Мы не знаем, чем же закончилось это курьезное дело— «контрдоводов» ГУСа в архиве найти не удалось— и были ли развеяны сомнения растерянных цензоров Главлита. Скорее всего, «Курочка-Ряба» была все же реабилитирована, так же, как и «Белочка» — благодаря очень важному прецеденту, имевшему место в детские годы вождя мирового пролетариата. Но эта история вышла, вероятно, из стен Наркомпроса, произошла утечка информации, о чем свидетельствует запрос с грифом газеты «Правда»:

«Москва. Наркомпрос. Тов. Яковлевой. Лично. 12 февраля 1927 г.

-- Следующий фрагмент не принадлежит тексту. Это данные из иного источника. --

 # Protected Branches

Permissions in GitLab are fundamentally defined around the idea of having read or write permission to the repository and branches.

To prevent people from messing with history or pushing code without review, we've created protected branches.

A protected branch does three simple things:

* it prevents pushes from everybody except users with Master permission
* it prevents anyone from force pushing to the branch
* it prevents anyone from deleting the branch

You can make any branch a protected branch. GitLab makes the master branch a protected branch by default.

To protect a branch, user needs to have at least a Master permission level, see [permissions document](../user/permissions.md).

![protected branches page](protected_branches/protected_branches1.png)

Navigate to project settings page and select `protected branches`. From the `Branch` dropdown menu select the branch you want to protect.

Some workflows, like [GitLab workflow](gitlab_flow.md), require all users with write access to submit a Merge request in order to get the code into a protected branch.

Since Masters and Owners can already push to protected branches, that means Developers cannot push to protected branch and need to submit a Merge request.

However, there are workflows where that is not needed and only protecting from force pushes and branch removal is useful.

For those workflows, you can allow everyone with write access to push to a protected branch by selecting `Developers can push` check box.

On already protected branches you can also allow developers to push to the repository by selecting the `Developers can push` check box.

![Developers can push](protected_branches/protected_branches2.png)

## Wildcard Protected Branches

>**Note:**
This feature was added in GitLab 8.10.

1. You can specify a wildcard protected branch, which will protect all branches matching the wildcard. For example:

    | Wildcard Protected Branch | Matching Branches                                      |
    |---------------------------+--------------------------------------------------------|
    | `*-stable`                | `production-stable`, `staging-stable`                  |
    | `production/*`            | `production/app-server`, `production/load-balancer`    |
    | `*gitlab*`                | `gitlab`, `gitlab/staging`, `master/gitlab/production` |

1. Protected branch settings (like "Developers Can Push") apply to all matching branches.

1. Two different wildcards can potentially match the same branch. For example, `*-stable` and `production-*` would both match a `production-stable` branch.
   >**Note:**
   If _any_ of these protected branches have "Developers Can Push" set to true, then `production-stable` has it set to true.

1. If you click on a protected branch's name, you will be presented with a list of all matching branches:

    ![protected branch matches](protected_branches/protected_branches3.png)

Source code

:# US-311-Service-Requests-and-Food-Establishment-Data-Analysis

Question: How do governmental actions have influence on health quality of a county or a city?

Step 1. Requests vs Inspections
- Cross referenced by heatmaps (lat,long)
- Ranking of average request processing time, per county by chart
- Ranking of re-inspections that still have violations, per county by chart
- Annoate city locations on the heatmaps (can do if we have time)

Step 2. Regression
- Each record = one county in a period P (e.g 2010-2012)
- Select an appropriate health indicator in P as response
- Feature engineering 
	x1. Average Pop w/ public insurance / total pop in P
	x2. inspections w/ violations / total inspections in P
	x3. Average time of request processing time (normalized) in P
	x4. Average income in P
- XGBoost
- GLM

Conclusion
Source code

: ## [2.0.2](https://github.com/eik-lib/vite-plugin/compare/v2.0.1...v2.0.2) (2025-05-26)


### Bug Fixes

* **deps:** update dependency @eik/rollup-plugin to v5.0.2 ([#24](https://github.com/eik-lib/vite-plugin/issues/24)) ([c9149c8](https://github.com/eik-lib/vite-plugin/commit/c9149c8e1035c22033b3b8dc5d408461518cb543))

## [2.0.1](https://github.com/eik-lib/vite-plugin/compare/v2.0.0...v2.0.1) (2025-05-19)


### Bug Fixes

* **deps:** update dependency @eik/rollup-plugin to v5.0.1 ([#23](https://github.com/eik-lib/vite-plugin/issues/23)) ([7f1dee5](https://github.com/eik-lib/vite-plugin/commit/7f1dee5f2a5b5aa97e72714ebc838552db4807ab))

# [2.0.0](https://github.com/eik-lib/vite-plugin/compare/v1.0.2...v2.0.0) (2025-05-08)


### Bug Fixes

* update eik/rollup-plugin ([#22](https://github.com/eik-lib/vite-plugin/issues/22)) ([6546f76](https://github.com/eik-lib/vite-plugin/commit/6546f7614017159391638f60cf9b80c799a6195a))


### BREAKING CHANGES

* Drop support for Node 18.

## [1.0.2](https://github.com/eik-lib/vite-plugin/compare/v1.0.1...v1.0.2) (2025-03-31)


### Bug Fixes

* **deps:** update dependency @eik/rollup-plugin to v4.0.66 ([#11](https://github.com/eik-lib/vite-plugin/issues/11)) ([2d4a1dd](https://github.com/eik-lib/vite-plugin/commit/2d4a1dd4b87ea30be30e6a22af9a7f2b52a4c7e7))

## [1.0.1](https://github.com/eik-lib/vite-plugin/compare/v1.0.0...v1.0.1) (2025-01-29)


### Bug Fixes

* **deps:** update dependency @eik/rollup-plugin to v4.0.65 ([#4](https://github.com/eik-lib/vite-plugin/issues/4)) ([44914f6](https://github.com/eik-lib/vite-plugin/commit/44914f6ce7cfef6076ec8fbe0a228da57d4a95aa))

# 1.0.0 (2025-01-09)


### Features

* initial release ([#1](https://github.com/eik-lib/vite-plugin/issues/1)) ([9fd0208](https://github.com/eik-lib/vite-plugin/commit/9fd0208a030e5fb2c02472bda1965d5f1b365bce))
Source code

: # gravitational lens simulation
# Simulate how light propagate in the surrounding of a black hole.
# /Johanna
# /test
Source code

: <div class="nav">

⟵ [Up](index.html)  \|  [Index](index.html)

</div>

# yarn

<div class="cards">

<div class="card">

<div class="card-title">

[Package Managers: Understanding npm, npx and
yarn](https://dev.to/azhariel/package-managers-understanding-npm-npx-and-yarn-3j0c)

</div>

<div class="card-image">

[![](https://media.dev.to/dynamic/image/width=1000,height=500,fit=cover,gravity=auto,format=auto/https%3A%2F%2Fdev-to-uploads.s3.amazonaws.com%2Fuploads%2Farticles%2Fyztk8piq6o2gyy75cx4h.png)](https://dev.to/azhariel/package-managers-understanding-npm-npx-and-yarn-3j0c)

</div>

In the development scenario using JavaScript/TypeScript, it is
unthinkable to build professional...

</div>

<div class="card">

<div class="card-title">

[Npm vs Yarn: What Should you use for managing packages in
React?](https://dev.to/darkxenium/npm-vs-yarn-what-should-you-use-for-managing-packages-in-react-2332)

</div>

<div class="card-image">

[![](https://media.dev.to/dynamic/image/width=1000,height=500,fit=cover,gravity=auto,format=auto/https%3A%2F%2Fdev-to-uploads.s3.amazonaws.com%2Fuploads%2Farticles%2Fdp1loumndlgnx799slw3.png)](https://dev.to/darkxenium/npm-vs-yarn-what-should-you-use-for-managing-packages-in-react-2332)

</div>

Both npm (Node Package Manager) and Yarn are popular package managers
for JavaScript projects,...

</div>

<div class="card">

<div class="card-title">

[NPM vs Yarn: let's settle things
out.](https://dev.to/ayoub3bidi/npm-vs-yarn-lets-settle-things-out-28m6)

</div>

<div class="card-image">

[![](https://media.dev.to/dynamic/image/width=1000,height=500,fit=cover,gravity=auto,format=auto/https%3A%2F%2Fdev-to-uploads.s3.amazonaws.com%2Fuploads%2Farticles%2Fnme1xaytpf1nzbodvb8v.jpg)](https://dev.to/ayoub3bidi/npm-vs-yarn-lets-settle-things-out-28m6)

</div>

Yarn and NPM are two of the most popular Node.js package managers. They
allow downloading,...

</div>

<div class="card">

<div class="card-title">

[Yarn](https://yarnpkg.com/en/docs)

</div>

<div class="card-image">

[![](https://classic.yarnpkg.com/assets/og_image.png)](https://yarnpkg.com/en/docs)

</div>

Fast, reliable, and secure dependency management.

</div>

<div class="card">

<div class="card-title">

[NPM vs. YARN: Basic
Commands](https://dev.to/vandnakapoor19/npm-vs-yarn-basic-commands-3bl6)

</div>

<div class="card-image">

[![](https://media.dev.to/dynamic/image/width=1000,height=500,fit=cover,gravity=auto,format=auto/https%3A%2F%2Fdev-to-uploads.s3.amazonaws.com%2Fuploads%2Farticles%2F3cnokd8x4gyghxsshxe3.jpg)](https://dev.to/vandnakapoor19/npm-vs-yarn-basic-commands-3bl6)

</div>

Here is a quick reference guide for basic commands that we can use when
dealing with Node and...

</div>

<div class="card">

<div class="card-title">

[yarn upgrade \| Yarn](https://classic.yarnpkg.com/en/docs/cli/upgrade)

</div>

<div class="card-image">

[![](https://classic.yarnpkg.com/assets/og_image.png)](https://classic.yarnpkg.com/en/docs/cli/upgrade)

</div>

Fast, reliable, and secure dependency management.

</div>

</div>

Уважаемый товарищ! Прошу не отказать переслать на мое имя в редакцию газеты «Правда» переписку о запрещении детской сказочки «Курочка-Ряба». С коммунистическим приветом. — Мих. Кольцов».

Заместитель наркома Яковлева ответила, что «вопрос этот будет обсуждаться на Коллегии Наркомпроса» и она может «дать ответ по существу» после его рассмотрения. Очевидно, работавший в «Правде» М. Е. Кольцов увидел в этой истории колоритный материал для очередного фельетона, но следов его ни в «Правде», ни в других изданиях пока не обнаружено. Скорее всего, дело спустили на тормозах, дабы не компрометировать верховную инстанцию, наблюдавшую за детской литературой.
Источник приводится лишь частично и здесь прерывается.